Document images with source code

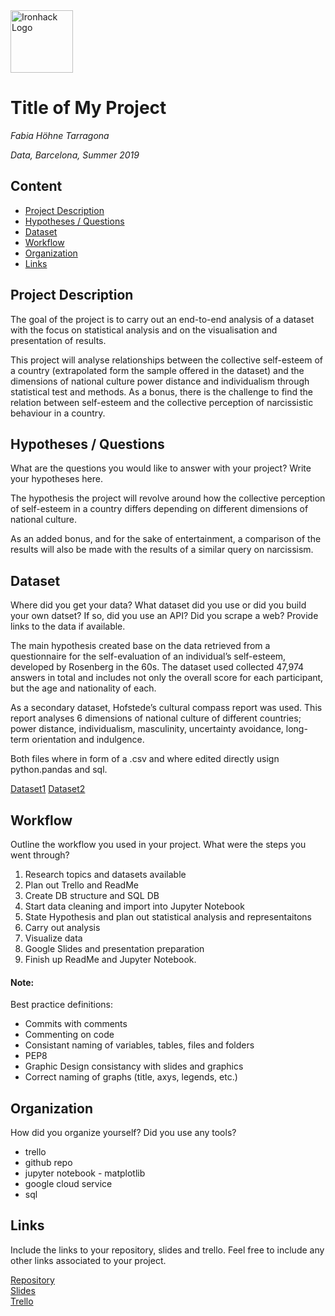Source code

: <img src="https://bit.ly/2VnXWr2" alt="Ironhack Logo" width="100"/>

# Title of My Project
*Fabia Höhne Tarragona*

*Data, Barcelona, Summer 2019*

## Content
- [Project Description](#project-description)
- [Hypotheses / Questions](#hypotheses-/-questions)
- [Dataset](#dataset)
- [Workflow](#workflow)
- [Organization](#organization)
- [Links](#links)

<a name="project-description"></a>

## Project Description
The goal of the project is to carry out an end-to-end analysis of a dataset with the focus on statistical analysis and on the visualisation and presentation of results.  

This project will analyse relationships between the collective self-esteem of a country (extrapolated form the sample offered in the dataset) and the dimensions of national culture power distance and individualism through statistical test and methods. 
 As a bonus, there is the challenge to find the relation between self-esteem and the collective perception of narcissistic behaviour in a country. 


<a name="hypotheses-/-questions"></a>

## Hypotheses / Questions
What are the questions you would like to answer with your project? Write your hypotheses here.

The hypothesis the project will revolve around how the collective perception of self-esteem in a country differs depending on different dimensions of national culture.

As an added bonus, and for the sake of entertainment, a comparison of the results will also be made with the results of a similar query on narcissism. 


<a name="dataset"></a>

## Dataset
Where did you get your data? What dataset did you use or did you build your own datset? If so, did you use an API? Did you scrape a web? Provide links to the data if available.

The main hypothesis created base on the data retrieved from a questionnaire for the self-evaluation of an individual’s self-esteem, developed by Rosenberg in the 60s. The dataset used collected 47,974 answers in total and includes not only the overall score for each participant, but the age and nationality of each. 

As a secondary dataset, Hofstede’s cultural compass report was used. This report analyses 6 dimensions of national culture of different countries; power distance, individualism, masculinity, uncertainty avoidance, long-term orientation and indulgence. 

Both files where in form of a .csv and where edited directly usign python.pandas and sql.


[Dataset1](https://openpsychometrics.org/) 
[Dataset2](https://www.hofstede-insights.com/)

<a name="workflow"></a>

## Workflow
Outline the workflow you used in your project. What were the steps you went through?

1. Research topics and datasets available
2. Plan out Trello and ReadMe
3. Create DB structure and SQL DB
4. Start data cleaning and import into Jupyter Notebook
5. State Hypothesis and plan out statistical analysis and representaitons
6. Carry out analysis 
7. Visualize data 
8. Google Slides and presentation preparation
9. Finish up ReadMe and Jupyter Notebook. 


#### Note:
Best practice definitions:
- Commits with comments
- Commenting on code
- Consistant naming of variables, tables, files and folders
- PEP8
- Graphic Design consistancy with slides and graphics
- Correct naming of graphs (title, axys, legends, etc.)

<a name="organization"></a>

## Organization
How did you organize yourself? Did you use any tools?
- trello
- github repo
- jupyter notebook - matplotlib
- google cloud service
- sql 


<a name="links"></a>

## Links
Include the links to your repository, slides and trello. Feel free to include any other links associated to your project. 

[Repository](https://github.com/FHnt97/Project-Week-5-Your-Own-Project)  
[Slides](https://docs.google.com/presentation/d/1X4Y6I8M2PAm_L0lgAkckxEc9Z16ysNbOIY9auYnJv4g/edit#slide=id.p)  
[Trello](https://trello.com/b/gdBQzGfk/project-4)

PROBLEM REQUIREMENTS> Look back at the entries above and repeat, unchanged, every line from the line holding "3. Create DB structure and SQL DB" through the line holding "Include the links".

RESPONSE TO THIS TASK>
3. Create DB structure and SQL DB
4. Start data cleaning and import into Jupyter Notebook
5. State Hypothesis and plan out statistical analysis and representaitons
6. Carry out analysis 
7. Visualize data 
8. Google Slides and presentation preparation
9. Finish up ReadMe and Jupyter Notebook. 


#### Note:
Best practice definitions:
- Commits with comments
- Commenting on code
- Consistant naming of variables, tables, files and folders
- PEP8
- Graphic Design consistancy with slides and graphics
- Correct naming of graphs (title, axys, legends, etc.)

<a name="organization"></a>

## Organization
How did you organize yourself? Did you use any tools?
- trello
- github repo
- jupyter notebook - matplotlib
- google cloud service
- sql 


<a name="links"></a>

## Links
Include the links to your repository, slides and trello. Feel free to include any other links associated to your project. 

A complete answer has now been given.